What is expected:
What lines below contain the string "tidyverse"? List them all.
====== Recorded information ======
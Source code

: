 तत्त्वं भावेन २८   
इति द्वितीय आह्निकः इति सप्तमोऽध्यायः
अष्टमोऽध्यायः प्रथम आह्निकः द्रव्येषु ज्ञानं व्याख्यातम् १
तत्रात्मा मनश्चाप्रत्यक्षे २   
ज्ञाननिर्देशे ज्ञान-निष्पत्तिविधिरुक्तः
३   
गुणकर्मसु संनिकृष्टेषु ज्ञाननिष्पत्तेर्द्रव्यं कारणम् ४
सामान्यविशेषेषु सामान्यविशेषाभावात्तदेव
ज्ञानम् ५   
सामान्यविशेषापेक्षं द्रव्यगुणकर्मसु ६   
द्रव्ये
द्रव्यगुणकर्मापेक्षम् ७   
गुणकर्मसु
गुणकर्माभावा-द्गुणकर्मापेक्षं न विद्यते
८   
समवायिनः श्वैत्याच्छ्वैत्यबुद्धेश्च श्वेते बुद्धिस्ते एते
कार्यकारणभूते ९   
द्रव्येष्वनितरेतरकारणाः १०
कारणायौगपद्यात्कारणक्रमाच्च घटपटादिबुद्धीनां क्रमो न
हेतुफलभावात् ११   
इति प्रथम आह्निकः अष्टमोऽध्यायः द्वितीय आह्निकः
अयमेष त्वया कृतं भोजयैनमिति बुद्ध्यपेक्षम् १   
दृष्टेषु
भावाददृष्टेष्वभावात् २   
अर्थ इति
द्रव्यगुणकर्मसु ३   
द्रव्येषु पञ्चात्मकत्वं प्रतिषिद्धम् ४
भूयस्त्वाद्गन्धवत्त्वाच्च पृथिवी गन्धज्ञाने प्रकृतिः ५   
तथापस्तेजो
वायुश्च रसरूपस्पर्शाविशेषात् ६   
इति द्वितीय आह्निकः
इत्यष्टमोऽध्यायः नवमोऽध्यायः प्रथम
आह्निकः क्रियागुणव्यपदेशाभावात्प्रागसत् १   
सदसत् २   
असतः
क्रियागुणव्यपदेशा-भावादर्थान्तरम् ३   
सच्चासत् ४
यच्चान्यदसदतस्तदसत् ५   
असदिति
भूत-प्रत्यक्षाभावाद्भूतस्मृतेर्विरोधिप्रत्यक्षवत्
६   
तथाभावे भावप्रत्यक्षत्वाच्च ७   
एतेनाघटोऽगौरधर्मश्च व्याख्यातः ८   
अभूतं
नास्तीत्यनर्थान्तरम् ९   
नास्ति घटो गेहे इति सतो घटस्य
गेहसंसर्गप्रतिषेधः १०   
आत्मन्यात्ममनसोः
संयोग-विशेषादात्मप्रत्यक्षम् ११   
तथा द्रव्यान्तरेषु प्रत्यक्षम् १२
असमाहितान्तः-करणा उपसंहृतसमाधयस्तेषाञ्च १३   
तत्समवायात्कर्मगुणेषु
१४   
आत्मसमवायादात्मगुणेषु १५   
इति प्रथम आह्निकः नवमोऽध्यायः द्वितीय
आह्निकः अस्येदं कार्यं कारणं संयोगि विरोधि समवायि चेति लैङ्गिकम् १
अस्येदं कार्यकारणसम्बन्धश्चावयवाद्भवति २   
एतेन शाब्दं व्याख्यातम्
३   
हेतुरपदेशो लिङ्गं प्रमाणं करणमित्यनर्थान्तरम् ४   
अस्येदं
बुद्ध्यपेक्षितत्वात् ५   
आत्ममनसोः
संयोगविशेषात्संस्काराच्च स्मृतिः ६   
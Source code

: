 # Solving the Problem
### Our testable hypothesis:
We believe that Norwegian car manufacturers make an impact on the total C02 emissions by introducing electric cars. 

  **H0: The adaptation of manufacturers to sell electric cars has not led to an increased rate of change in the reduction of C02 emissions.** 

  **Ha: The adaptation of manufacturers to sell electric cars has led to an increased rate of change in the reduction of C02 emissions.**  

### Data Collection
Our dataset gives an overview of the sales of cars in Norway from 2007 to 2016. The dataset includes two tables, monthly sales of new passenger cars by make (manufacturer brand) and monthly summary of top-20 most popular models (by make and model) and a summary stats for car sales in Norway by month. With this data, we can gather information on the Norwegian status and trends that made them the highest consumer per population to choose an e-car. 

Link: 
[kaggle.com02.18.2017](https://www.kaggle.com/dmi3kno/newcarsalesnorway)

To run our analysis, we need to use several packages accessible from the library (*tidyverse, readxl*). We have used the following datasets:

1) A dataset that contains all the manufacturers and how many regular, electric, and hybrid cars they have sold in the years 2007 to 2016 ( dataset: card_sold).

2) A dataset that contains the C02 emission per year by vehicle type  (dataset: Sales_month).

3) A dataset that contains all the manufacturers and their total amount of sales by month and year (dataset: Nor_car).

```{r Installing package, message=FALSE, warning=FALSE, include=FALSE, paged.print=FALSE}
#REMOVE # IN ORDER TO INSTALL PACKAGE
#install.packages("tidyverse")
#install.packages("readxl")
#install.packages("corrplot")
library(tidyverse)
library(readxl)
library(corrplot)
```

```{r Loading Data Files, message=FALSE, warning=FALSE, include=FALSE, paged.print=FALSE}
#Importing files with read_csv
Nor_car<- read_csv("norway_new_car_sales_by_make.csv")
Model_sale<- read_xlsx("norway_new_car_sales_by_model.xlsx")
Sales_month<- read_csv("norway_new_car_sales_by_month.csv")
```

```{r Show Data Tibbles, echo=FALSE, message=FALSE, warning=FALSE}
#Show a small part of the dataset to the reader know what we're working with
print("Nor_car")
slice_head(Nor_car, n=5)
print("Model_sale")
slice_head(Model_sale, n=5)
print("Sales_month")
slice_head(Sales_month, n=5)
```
======
Result for this task:
To run our analysis, we need to use several packages accessible from the library (*tidyverse, readxl*). We have used the following datasets:
#install.packages("tidyverse")
library(tidyverse)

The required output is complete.